Question: Do Rwandan and Congolese people face Nefarious Genocides?
What you see is what you get: Thousands even millions of Congolese and Rwandan Hutu victims since the year 1990 RPF invasion of Rwanda and after 1996 and 1998 are unworthy of official notice and therefore of no interest to the establishment media and intellectuals.
The authors reveal the media bias towards U.S. based-crimes by tabulating newspapers’ use of the word genocide for the Iraq sanctions regime and comparing it to cases in Bosnia, Kosovo, Rwanda and Darfur. The table notes the estimated deaths per theater and the number of instances newspapers use the word genocide to describe the conditions of the locality to show the ratio of deaths to genocide usage. In Iraq the rate was 10,000 deaths to 1 use of the word genocide with 80 instances (with an estimated 800,000 deaths from the sanctions). Meanwhile Kosovo, with an estimated 4,000 deaths, genocide usage has a ratio of 12 to 1 with 323 instances.

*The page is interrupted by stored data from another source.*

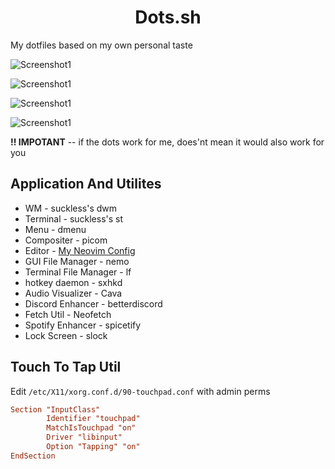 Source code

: <div align="center">

# Dots.sh

</div>

My dotfiles based on my own personal taste

![Screenshot1](https://raw.githubusercontent.com/dark-Jedi2108/dots.sh/main/.github/screenshots/n1.png)

![Screenshot1](https://raw.githubusercontent.com/dark-Jedi2108/dots.sh/main/.github/screenshots/n2.png)

![Screenshot1](https://raw.githubusercontent.com/dark-Jedi2108/dot.sh/main/.github/screenshots/n3.png)

![Screenshot1](https://raw.githubusercontent.com/dark-Jedi2108/dots.sh/main/.github/screenshots/n4.png)


**!! IMPOTANT** -- if the dots work for me, does'nt mean it would also work for you

## Application And Utilites
+ WM - suckless's dwm
+ Terminal - suckless's st
+ Menu - dmenu
+ Compositer - picom
+ Editor - [My Neovim Config](https://github.com/dark-Jedi2108/nvide)
+ GUI File Manager - nemo
+ Terminal File Manager - lf
+ hotkey daemon - sxhkd
+ Audio Visualizer - Cava
+ Discord Enhancer - betterdiscord
+ Fetch Util - Neofetch
+ Spotify Enhancer - spicetify
+ Lock Screen - slock

## Touch To Tap Util

Edit `/etc/X11/xorg.conf.d/90-touchpad.conf` with admin perms

```conf
Section "InputClass"
        Identifier "touchpad"
        MatchIsTouchpad "on"
        Driver "libinput"
        Option "Tapping" "on"
EndSection
```
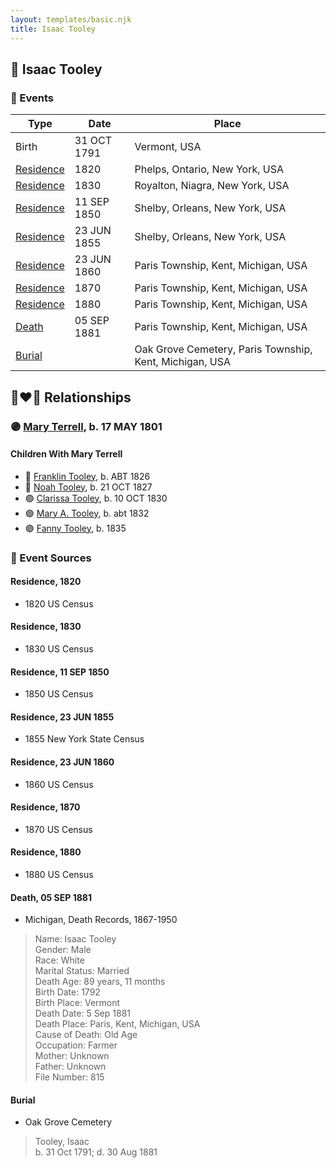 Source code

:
```yaml
---
layout: templates/basic.njk
title: Isaac Tooley
---
```

## 🔵 Isaac Tooley

### 📆 Events

Type | Date | Place
------ | ------ | ------
Birth | 31 OCT 1791 | Vermont, USA
[Residence](#event-event-0) | 1820 | Phelps, Ontario, New York, USA
[Residence](#event-event-1) | 1830 | Royalton, Niagra, New York, USA
[Residence](#event-event-2) | 11 SEP 1850 | Shelby, Orleans, New York, USA
[Residence](#event-event-3) | 23 JUN 1855 | Shelby, Orleans, New York, USA
[Residence](#event-event-4) | 23 JUN 1860 | Paris Township, Kent, Michigan, USA
[Residence](#event-event-5) | 1870 | Paris Township, Kent, Michigan, USA
[Residence](#event-event-6) | 1880 | Paris Township, Kent, Michigan, USA
[Death](#event-event-10) | 05 SEP 1881 | Paris Township, Kent, Michigan, USA
[Burial](#event-event-11) |  | Oak Grove Cemetery, Paris Township, Kent, Michigan, USA

## 👩‍❤️‍👨 Relationships

### 🟣 [Mary Terrell](/people/3/36199064), b. 17 MAY 1801

#### Children With Mary Terrell
* 🔵 [Franklin Tooley](/people/3/35646460), b. ABT 1826
* 🔵 [Noah Tooley](/people/8/84640933), b. 21 OCT 1827
* 🟣 [Clarissa Tooley](/people/9/91667756), b. 10 OCT 1830
* 🟣 [Mary A. Tooley](/people/5/53760761), b. abt 1832
* 🟣 [Fanny Tooley](/people/4/45270328), b. 1835
### 📰 Event Sources

#### <a id="event-event-0"></a> Residence, 1820
* 1820 US Census

#### <a id="event-event-1"></a> Residence, 1830
* 1830 US Census

#### <a id="event-event-2"></a> Residence, 11 SEP 1850
* 1850 US Census

#### <a id="event-event-3"></a> Residence, 23 JUN 1855
* 1855 New York State Census

#### <a id="event-event-4"></a> Residence, 23 JUN 1860
* 1860 US Census

#### <a id="event-event-5"></a> Residence, 1870
* 1870 US Census

#### <a id="event-event-6"></a> Residence, 1880
* 1880 US Census

#### <a id="event-event-10"></a> Death, 05 SEP 1881
* Michigan, Death Records, 1867-1950
>   
  > Name: Isaac Tooley  
  > Gender: Male  
  > Race: White  
  > Marital Status: Married  
  > Death Age: 89 years, 11 months  
  > Birth Date: 1792  
  > Birth Place: Vermont  
  > Death Date: 5 Sep 1881  
  > Death Place: Paris, Kent, Michigan, USA  
  > Cause of Death: Old Age  
  > Occupation: Farmer  
  > Mother: Unknown  
  > Father: Unknown  
  > File Number: 815

#### <a id="event-event-11"></a> Burial
* Oak Grove Cemetery
>   
  > Tooley, Isaac  
  > b. 31 Oct 1791;  d. 30 Aug 1881
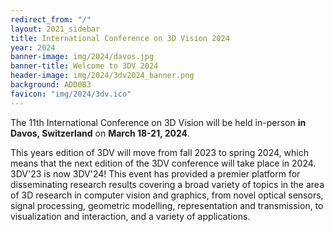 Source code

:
 ```yaml
---
redirect_from: "/"
layout: 2021_sidebar
title: International Conference on 3D Vision 2024
year: 2024
banner-image: img/2024/davos.jpg
banner-title: Welcome to 3DV 2024
header-image: img/2024/3dv2024_banner.png
background: ADD0B3
favicon: "img/2024/3dv.ico"
---
```


The 11th International Conference on 3D Vision will be held in-person **in Davos, Switzerland** on **March 18-21, 2024**.

This years edition of 3DV will move from fall 2023 to spring 2024,
which means that the next edition of the 3DV conference will take place in 2024. 3DV'23 is now 3DV'24!
This event has provided a premier platform for disseminating research results covering a broad variety of topics in the area of 3D research in computer vision and graphics, from novel optical sensors, signal processing, geometric modelling, representation and transmission, to visualization and interaction, and a variety of applications. 

<!-- <br>
**[Keynote Speakers]({{site.url}}/2022/keynotes)**

<div class="row">
	<div class="col-md-4 align-self-center profile crop" >
		<a href="http://www0.cs.ucl.ac.uk/staff/L.Agapito/">
		<img alt="{{chair.name}}" src="{{site.url}}/img/2022/people/agapito.jpeg"></a>
		<b>Lourdes Agapito</b><br><br><br>
	</div>
	<div class="col-md-3 align-self-center profile crop" >
		<a href="https://www2.cs.sfu.ca/~furukawa/">
		<img alt="{{chair.name}}" src="{{site.url}}/img/2022/people/furukawa.jpeg"></a>
		<b>Yasutaka Furukawa</b><br><br><br>
	</div>
	<div class="col-md-3 align-self-center profile crop" >
		<a href="https://ait.ethz.ch/people/hilliges/">
		<img alt="{{chair.name}}" src="{{site.url}}/img/2022/people/otmarhilliges.jpg"></a>
		<b>Otmar Hilliges</b><br><br><br>
	</div>
	<div class="col-md-4 align-self-center profile crop" >
		<a href="https://www2.eecs.berkeley.edu/Faculty/Homepages/kanazawa.html">
		<img alt="{{chair.name}}" src="{{site.url}}/img/2022/people/kanazawa.jpg"></a>
		<b>Angjoo Kanazawa</b><br>
	</div>
	<div class="col-md-3 align-self-center profile crop" >
		<a href="https://vincentlepetit.github.io/ ">
		<img alt="{{chair.name}}" src="{{site.url}}/img/2022/people/vincent_lepetit_hawai.jpg"></a>
		<b>Vincent Lepetit</b><br>
	</div>
	<div class="col-md-3 align-self-center profile crop" >
		<a href="https://niessnerlab.org/">
		<img alt="{{chair.name}}" src="{{site.url}}/img/2022/people/niessner.jpg"></a>
		<b>Matthias Niessner</b><br>
	</div>
</div>

<br>
<br>

**Please check the following pages for more infomation**:
* [Latest News]({{site.url}}/{{page.year}}/news)
* [Call for Papers]({{site.url}}/{{page.year}}/call-for-papers)
* [Important Dates]({{site.url}}/{{page.year}}/dates)

**Organizers**:
* [ETHZ](https://ethz.ch/) -->
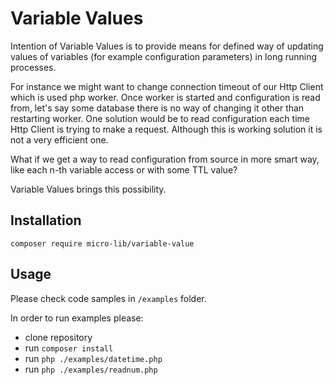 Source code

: # Variable Values

Intention of Variable Values is to provide means for defined way of updating values of variables (for example configuration parameters) in long running processes.

For instance we might want to change connection timeout of our Http Client which is used php worker.
Once worker is started and configuration is read from, let's say some database there is no way of changing it other than restarting worker.
One solution would be to read configuration each time Http Client is trying to make a request. 
Although this is working solution it is not a very efficient one.

What if we get a way to read configuration from source in more smart way, like each n-th variable access or with some TTL value?

Variable Values brings this possibility.

## Installation
```
composer require micro-lib/variable-value
```

## Usage
Please check code samples in ```/examples``` folder.

In order to run examples please:
 - clone repository
 - run ```composer install```
 - run ```php ./examples/datetime.php```
 - run ```php ./examples/readnum.php```
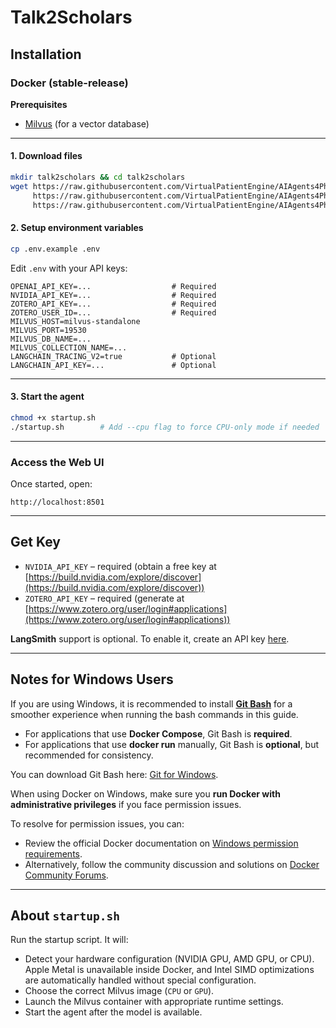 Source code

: # Talk2Scholars

## Installation

### Docker (stable-release)

**Prerequisites**

- [Milvus](https://milvus.io) (for a vector database)

---

#### 1. Download files

```sh
mkdir talk2scholars && cd talk2scholars
wget https://raw.githubusercontent.com/VirtualPatientEngine/AIAgents4Pharma/main/aiagents4pharma/talk2scholars/docker-compose.yml \
     https://raw.githubusercontent.com/VirtualPatientEngine/AIAgents4Pharma/main/aiagents4pharma/talk2scholars/.env.example \
     https://raw.githubusercontent.com/VirtualPatientEngine/AIAgents4Pharma/main/aiagents4pharma/talk2scholars/startup.sh
```

#### 2. Setup environment variables

```sh
cp .env.example .env
```

Edit `.env` with your API keys:

```env
OPENAI_API_KEY=...                  # Required
NVIDIA_API_KEY=...                  # Required
ZOTERO_API_KEY=...                  # Required
ZOTERO_USER_ID=...                  # Required
MILVUS_HOST=milvus-standalone
MILVUS_PORT=19530
MILVUS_DB_NAME=...
MILVUS_COLLECTION_NAME=...
LANGCHAIN_TRACING_V2=true           # Optional
LANGCHAIN_API_KEY=...               # Optional
```

---

#### 3. Start the agent

```sh
chmod +x startup.sh
./startup.sh        # Add --cpu flag to force CPU-only mode if needed
```

---

### Access the Web UI

Once started, open:

```
http://localhost:8501
```

---

## Get Key

- `NVIDIA_API_KEY` – required (obtain a free key at [https://build.nvidia.com/explore/discover](https://build.nvidia.com/explore/discover))
- `ZOTERO_API_KEY` – required (generate at [https://www.zotero.org/user/login#applications](https://www.zotero.org/user/login#applications))

**LangSmith** support is optional. To enable it, create an API key [here](https://docs.smith.langchain.com/administration/how_to_guides/organization_management/create_account_api_key).

---

## Notes for Windows Users

If you are using Windows, it is recommended to install [**Git Bash**](https://git-scm.com/downloads) for a smoother experience when running the bash commands in this guide.

- For applications that use **Docker Compose**, Git Bash is **required**.
- For applications that use **docker run** manually, Git Bash is **optional**, but recommended for consistency.

You can download Git Bash here: [Git for Windows](https://git-scm.com/downloads).

When using Docker on Windows, make sure you **run Docker with administrative privileges** if you face permission issues.

To resolve for permission issues, you can:

- Review the official Docker documentation on [Windows permission requirements](https://docs.docker.com/desktop/setup/install/windows-permission-requirements/).
- Alternatively, follow the community discussion and solutions on [Docker Community Forums](https://forums.docker.com/t/error-when-trying-to-run-windows-containers-docker-client-must-be-run-with-elevated-privileges/136619).

---

## About `startup.sh`

Run the startup script. It will:

- Detect your hardware configuration (NVIDIA GPU, AMD GPU, or CPU). Apple Metal is unavailable inside Docker, and Intel SIMD optimizations are automatically handled without special configuration.
- Choose the correct Milvus image (`CPU` or `GPU`).
- Launch the Milvus container with appropriate runtime settings.
- Start the agent after the model is available.
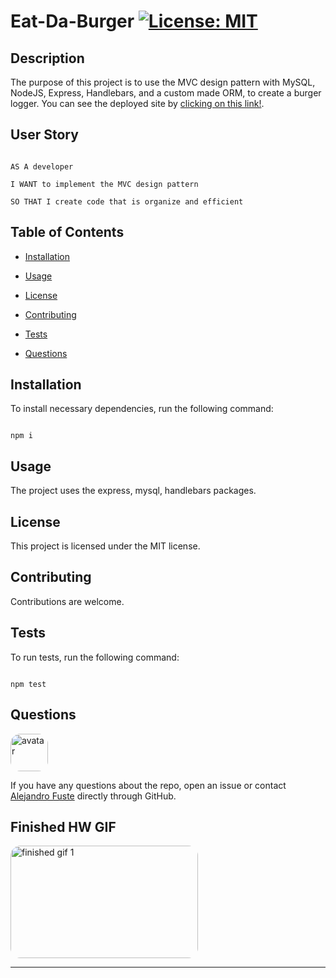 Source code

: 
# Eat-Da-Burger [![License: MIT](https://img.shields.io/badge/License-MIT-blue.svg)](https://opensource.org/licenses/MIT)


## Description 

The purpose of this project is to use the MVC design pattern with MySQL, NodeJS, Express, Handlebars, and a custom made ORM, to create a burger logger. You can see the deployed site by [clicking on this link!](https://zep-burger.herokuapp.com/).

## User Story

```

AS A developer

I WANT to implement the MVC design pattern

SO THAT I create code that is organize and efficient

```

## Table of Contents

* [Installation](#installation)

* [Usage](#usage)

* [License](#license)

* [Contributing](#contributing)

* [Tests](#tests)

* [Questions](#questions)

## Installation

To install necessary dependencies, run the following command:

```

npm i

```

## Usage

The project uses the express, mysql, handlebars packages. 

## License

This project is licensed under the MIT license.

## Contributing

Contributions are welcome.

## Tests 

To run tests, run the following command:

```

npm test

```

## Questions

<img src="https://avatars2.githubusercontent.com/u/48495840?v=4" alt="avatar" style="border-radius: 16px" width="60"/>

If you have any questions about the repo, open an issue or contact [Alejandro Fuste](https://github.com/ZepCap) directly through GitHub.

## Finished HW GIF

<img src="./public/assets/images/burgerGif.gif" alt="finished gif 1" style="border-radius: 16px" width="300" height="180"/>


- - - 


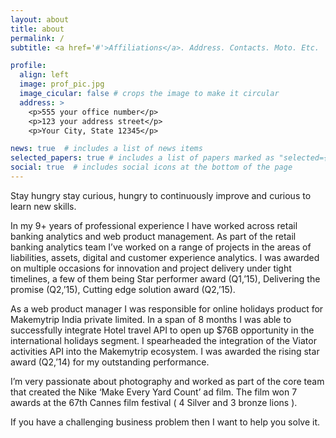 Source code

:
 ```yaml
---
layout: about
title: about
permalink: /
subtitle: <a href='#'>Affiliations</a>. Address. Contacts. Moto. Etc.

profile:
  align: left
  image: prof_pic.jpg
  image_cicular: false # crops the image to make it circular
  address: >
    <p>555 your office number</p>
    <p>123 your address street</p>
    <p>Your City, State 12345</p>

news: true  # includes a list of news items
selected_papers: true # includes a list of papers marked as "selected={true}"
social: true  # includes social icons at the bottom of the page
---
```


Stay hungry stay curious, hungry to continuously improve and curious to learn new skills. 

In my 9+ years of professional experience I have worked across retail banking analytics and web product management. As part of the retail banking analytics team I’ve worked on a range of projects in the areas of liabilities, assets, digital and customer experience analytics. I was awarded on multiple occasions for innovation and project delivery under tight timelines, a few of them being Star performer award (Q1,’15), Delivering the promise (Q2,’15), Cutting edge solution award (Q2,’15).

As a web product manager I was responsible for online holidays product for Makemytrip India private limited. In a span of 8 months I was able to successfully integrate Hotel travel API to open up $76B opportunity in the international holidays segment. I spearheaded the integration of the Viator activities API into the Makemytrip ecosystem. I was awarded the rising star award (Q2,’14) for my outstanding performance.

I’m very passionate about photography and worked as part of the core team that created the Nike ‘Make Every Yard Count’ ad film. The film won 7 awards at the 67th Cannes film festival ( 4 Silver and 3 bronze lions ).

If you have a challenging business problem then I want to help you solve it.

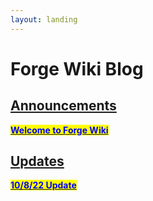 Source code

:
 ```yaml
---
layout: landing
---
```


# Forge Wiki Blog

## [Announcements](./#announcements)

[<mark style="color:blue;">**Welcome to Forge Wiki**</mark>](announcements/welcome-to-forge-wiki.md)

## [Updates](./#updates)

[<mark style="color:blue;">**10/8/22 Update**</mark>](updates/10-8-22-update.md)
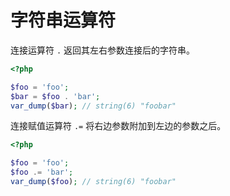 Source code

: # 字符串运算符

连接运算符 `.` 返回其左右参数连接后的字符串。

```php
<?php

$foo = 'foo';
$bar = $foo . 'bar';
var_dump($bar); // string(6) "foobar"

```

连接赋值运算符 `.=` 将右边参数附加到左边的参数之后。

```php
<?php

$foo = 'foo';
$foo .= 'bar';
var_dump($foo); // string(6) "foobar"

```

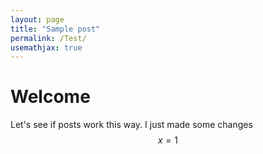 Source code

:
 ```yaml
---
layout: page
title: "Sample post"
permalink: /Test/
usemathjax: true
---
```


# Welcome

Let's see if posts work this way.
I just made some changes
$$ x = 1 $$
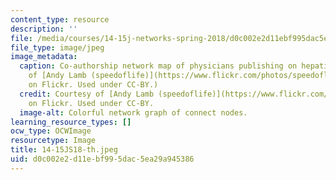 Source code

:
 ```yaml
---
content_type: resource
description: ''
file: /media/courses/14-15j-networks-spring-2018/d0c002e2d11ebf995dac5ea29a945386_14-15JS18-th.jpeg
file_type: image/jpeg
image_metadata:
  caption: Co-authorship network map of physicians publishing on hepatitis C. (Courtesy
    of [Andy Lamb (speedoflife)](https://www.flickr.com/photos/speedoflife/8273922515)
    on Flickr. Used under CC-BY.)
  credit: Courtesy of [Andy Lamb (speedoflife)](https://www.flickr.com/photos/speedoflife/8273922515)
    on Flickr. Used under CC-BY.
  image-alt: Colorful network graph of connect nodes.
learning_resource_types: []
ocw_type: OCWImage
resourcetype: Image
title: 14-15JS18-th.jpeg
uid: d0c002e2-d11e-bf99-5dac-5ea29a945386
---
```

But while the Hutu deaths and suffering in Congo and Rwanda is horrendous, it does not constitute genocide and those to be brought to justice - ICC in Holland are the proxy militia's of those responsible: President Kagame and his RPF co-accused and high commanders of different groups of rebels in the Congo.
We all know and it's matter of facts:
The same authors reveal the role current Rwandan President Paul Kagame, the U.S.-backed (and trained) former military officer of the Tutsi-led Rwandan Patriotic Front (RPF), of fomenting the violence that spiraled into epic proportions between April and July in 1994 even before since October 1990 with the Ugandan Invasion of Rwanda.
The RPF, formerly a wing of the Ugandan army (where Kagame formerly served as intelligence director) took part in the Ugandan invasion of Rwanda in 1990, killing after raping Hutu women, displacing and mass-slaghtering several hundred thousand Hutu farmers and intellectuals.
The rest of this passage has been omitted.